- Opening Delimiter -
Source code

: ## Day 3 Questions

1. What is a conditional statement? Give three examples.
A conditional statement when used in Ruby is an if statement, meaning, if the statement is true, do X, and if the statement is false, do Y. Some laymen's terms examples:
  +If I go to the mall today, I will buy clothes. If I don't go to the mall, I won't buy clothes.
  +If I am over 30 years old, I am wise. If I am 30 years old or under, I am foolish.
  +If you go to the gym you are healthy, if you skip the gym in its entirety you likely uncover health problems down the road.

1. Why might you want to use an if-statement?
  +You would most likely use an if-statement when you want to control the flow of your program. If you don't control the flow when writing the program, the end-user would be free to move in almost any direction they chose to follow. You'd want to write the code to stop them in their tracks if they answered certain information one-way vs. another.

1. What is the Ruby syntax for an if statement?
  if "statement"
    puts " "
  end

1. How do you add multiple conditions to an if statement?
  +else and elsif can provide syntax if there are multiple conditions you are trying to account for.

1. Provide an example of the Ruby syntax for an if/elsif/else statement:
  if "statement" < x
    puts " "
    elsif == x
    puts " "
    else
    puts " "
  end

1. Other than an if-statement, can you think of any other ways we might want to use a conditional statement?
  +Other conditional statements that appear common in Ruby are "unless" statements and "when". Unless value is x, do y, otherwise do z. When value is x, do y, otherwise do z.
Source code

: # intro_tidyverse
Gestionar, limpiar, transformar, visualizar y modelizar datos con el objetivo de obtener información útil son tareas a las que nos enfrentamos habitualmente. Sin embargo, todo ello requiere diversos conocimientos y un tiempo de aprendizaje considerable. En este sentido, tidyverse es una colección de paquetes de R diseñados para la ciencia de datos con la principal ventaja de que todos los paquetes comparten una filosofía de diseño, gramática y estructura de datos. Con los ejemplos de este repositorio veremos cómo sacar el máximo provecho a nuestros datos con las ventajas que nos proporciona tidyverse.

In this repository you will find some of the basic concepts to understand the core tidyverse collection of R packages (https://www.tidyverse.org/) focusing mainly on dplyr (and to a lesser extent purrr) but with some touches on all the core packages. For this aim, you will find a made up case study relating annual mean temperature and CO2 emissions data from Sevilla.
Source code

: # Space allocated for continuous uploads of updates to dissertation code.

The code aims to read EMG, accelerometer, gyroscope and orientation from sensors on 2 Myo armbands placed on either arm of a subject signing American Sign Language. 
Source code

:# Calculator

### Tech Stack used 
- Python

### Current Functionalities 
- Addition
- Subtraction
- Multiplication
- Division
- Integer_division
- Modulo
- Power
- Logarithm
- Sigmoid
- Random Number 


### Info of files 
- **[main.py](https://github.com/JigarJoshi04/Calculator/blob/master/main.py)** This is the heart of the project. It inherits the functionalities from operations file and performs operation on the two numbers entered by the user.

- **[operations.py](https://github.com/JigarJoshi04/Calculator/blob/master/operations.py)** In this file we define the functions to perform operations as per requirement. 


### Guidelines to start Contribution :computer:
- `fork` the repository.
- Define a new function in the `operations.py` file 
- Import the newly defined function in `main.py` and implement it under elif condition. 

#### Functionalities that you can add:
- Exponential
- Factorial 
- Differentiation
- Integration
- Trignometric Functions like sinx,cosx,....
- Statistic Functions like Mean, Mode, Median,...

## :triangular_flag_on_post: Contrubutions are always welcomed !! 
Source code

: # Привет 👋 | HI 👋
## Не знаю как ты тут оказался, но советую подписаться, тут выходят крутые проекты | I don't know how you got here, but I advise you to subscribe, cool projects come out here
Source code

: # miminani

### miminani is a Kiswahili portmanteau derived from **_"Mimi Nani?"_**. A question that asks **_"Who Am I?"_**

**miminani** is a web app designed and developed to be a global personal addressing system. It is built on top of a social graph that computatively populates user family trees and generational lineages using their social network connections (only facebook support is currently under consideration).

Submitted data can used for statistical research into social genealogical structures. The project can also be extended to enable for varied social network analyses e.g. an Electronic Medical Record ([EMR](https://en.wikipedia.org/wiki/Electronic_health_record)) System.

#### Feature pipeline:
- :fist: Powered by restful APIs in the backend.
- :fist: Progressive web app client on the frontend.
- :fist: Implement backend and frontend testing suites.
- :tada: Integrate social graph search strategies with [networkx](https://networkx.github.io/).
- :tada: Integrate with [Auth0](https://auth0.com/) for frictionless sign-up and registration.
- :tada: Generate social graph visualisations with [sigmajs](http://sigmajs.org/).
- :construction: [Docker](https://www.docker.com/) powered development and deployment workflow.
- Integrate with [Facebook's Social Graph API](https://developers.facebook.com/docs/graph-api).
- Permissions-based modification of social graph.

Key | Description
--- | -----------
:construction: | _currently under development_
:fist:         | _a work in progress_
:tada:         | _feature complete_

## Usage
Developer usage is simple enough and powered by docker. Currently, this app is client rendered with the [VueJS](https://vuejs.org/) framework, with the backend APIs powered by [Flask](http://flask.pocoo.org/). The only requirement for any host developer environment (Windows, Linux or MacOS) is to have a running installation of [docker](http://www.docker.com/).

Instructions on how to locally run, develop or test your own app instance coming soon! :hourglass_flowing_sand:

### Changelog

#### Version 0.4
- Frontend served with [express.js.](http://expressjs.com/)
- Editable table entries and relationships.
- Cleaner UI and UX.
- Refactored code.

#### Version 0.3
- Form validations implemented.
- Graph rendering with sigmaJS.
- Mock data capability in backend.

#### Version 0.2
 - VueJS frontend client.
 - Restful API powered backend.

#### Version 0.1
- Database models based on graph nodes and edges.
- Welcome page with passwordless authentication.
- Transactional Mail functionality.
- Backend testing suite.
- Closing Delimiter -
Task description –
Output the entries verbatim.

Completed exercise –
Source code

: ## Day 3 Questions

1. What is a conditional statement? Give three examples.
A conditional statement when used in Ruby is an if statement, meaning, if the statement is true, do X, and if the statement is false, do Y. Some laymen's terms examples:
  +If I go to the mall today, I will buy clothes. If I don't go to the mall, I won't buy clothes.
  +If I am over 30 years old, I am wise. If I am 30 years old or under, I am foolish.
  +If you go to the gym you are healthy, if you skip the gym in its entirety you likely uncover health problems down the road.

1. Why might you want to use an if-statement?
  +You would most likely use an if-statement when you want to control the flow of your program. If you don't control the flow when writing the program, the end-user would be free to move in almost any direction they chose to follow. You'd want to write the code to stop them in their tracks if they answered certain information one-way vs. another.

1. What is the Ruby syntax for an if statement?
  if "statement"
    puts " "
  end

1. How do you add multiple conditions to an if statement?
  +else and elsif can provide syntax if there are multiple conditions you are trying to account for.

1. Provide an example of the Ruby syntax for an if/elsif/else statement:
  if "statement" < x
    puts " "
    elsif == x
    puts " "
    else
    puts " "
  end

1. Other than an if-statement, can you think of any other ways we might want to use a conditional statement?
  +Other conditional statements that appear common in Ruby are "unless" statements and "when". Unless value is x, do y, otherwise do z. When value is x, do y, otherwise do z.
Source code

: # intro_tidyverse
Gestionar, limpiar, transformar, visualizar y modelizar datos con el objetivo de obtener información útil son tareas a las que nos enfrentamos habitualmente. Sin embargo, todo ello requiere diversos conocimientos y un tiempo de aprendizaje considerable. En este sentido, tidyverse es una colección de paquetes de R diseñados para la ciencia de datos con la principal ventaja de que todos los paquetes comparten una filosofía de diseño, gramática y estructura de datos. Con los ejemplos de este repositorio veremos cómo sacar el máximo provecho a nuestros datos con las ventajas que nos proporciona tidyverse.

In this repository you will find some of the basic concepts to understand the core tidyverse collection of R packages (https://www.tidyverse.org/) focusing mainly on dplyr (and to a lesser extent purrr) but with some touches on all the core packages. For this aim, you will find a made up case study relating annual mean temperature and CO2 emissions data from Sevilla.
Source code

: # Space allocated for continuous uploads of updates to dissertation code.

The code aims to read EMG, accelerometer, gyroscope and orientation from sensors on 2 Myo armbands placed on either arm of a subject signing American Sign Language. 
Source code

:# Calculator

### Tech Stack used 
- Python

### Current Functionalities 
- Addition
- Subtraction
- Multiplication
- Division
- Integer_division
- Modulo
- Power
- Logarithm
- Sigmoid
- Random Number 


### Info of files 
- **[main.py](https://github.com/JigarJoshi04/Calculator/blob/master/main.py)** This is the heart of the project. It inherits the functionalities from operations file and performs operation on the two numbers entered by the user.

- **[operations.py](https://github.com/JigarJoshi04/Calculator/blob/master/operations.py)** In this file we define the functions to perform operations as per requirement. 


### Guidelines to start Contribution :computer:
- `fork` the repository.
- Define a new function in the `operations.py` file 
- Import the newly defined function in `main.py` and implement it under elif condition. 

#### Functionalities that you can add:
- Exponential
- Factorial 
- Differentiation
- Integration
- Trignometric Functions like sinx,cosx,....
- Statistic Functions like Mean, Mode, Median,...

## :triangular_flag_on_post: Contrubutions are always welcomed !! 
Source code

: # Привет 👋 | HI 👋
## Не знаю как ты тут оказался, но советую подписаться, тут выходят крутые проекты | I don't know how you got here, but I advise you to subscribe, cool projects come out here
Source code

: # miminani

### miminani is a Kiswahili portmanteau derived from **_"Mimi Nani?"_**. A question that asks **_"Who Am I?"_**

**miminani** is a web app designed and developed to be a global personal addressing system. It is built on top of a social graph that computatively populates user family trees and generational lineages using their social network connections (only facebook support is currently under consideration).

Submitted data can used for statistical research into social genealogical structures. The project can also be extended to enable for varied social network analyses e.g. an Electronic Medical Record ([EMR](https://en.wikipedia.org/wiki/Electronic_health_record)) System.

#### Feature pipeline:
- :fist: Powered by restful APIs in the backend.
- :fist: Progressive web app client on the frontend.
- :fist: Implement backend and frontend testing suites.
- :tada: Integrate social graph search strategies with [networkx](https://networkx.github.io/).
- :tada: Integrate with [Auth0](https://auth0.com/) for frictionless sign-up and registration.
- :tada: Generate social graph visualisations with [sigmajs](http://sigmajs.org/).
- :construction: [Docker](https://www.docker.com/) powered development and deployment workflow.
- Integrate with [Facebook's Social Graph API](https://developers.facebook.com/docs/graph-api).
- Permissions-based modification of social graph.

Key | Description
--- | -----------
:construction: | _currently under development_
:fist:         | _a work in progress_
:tada:         | _feature complete_

## Usage
Developer usage is simple enough and powered by docker. Currently, this app is client rendered with the [VueJS](https://vuejs.org/) framework, with the backend APIs powered by [Flask](http://flask.pocoo.org/). The only requirement for any host developer environment (Windows, Linux or MacOS) is to have a running installation of [docker](http://www.docker.com/).

Instructions on how to locally run, develop or test your own app instance coming soon! :hourglass_flowing_sand:

### Changelog

#### Version 0.4
- Frontend served with [express.js.](http://expressjs.com/)
- Editable table entries and relationships.
- Cleaner UI and UX.
- Refactored code.

#### Version 0.3
- Form validations implemented.
- Graph rendering with sigmaJS.
- Mock data capability in backend.

#### Version 0.2
 - VueJS frontend client.
 - Restful API powered backend.

#### Version 0.1
- Database models based on graph nodes and edges.
- Welcome page with passwordless authentication.
- Transactional Mail functionality.
- Backend testing suite.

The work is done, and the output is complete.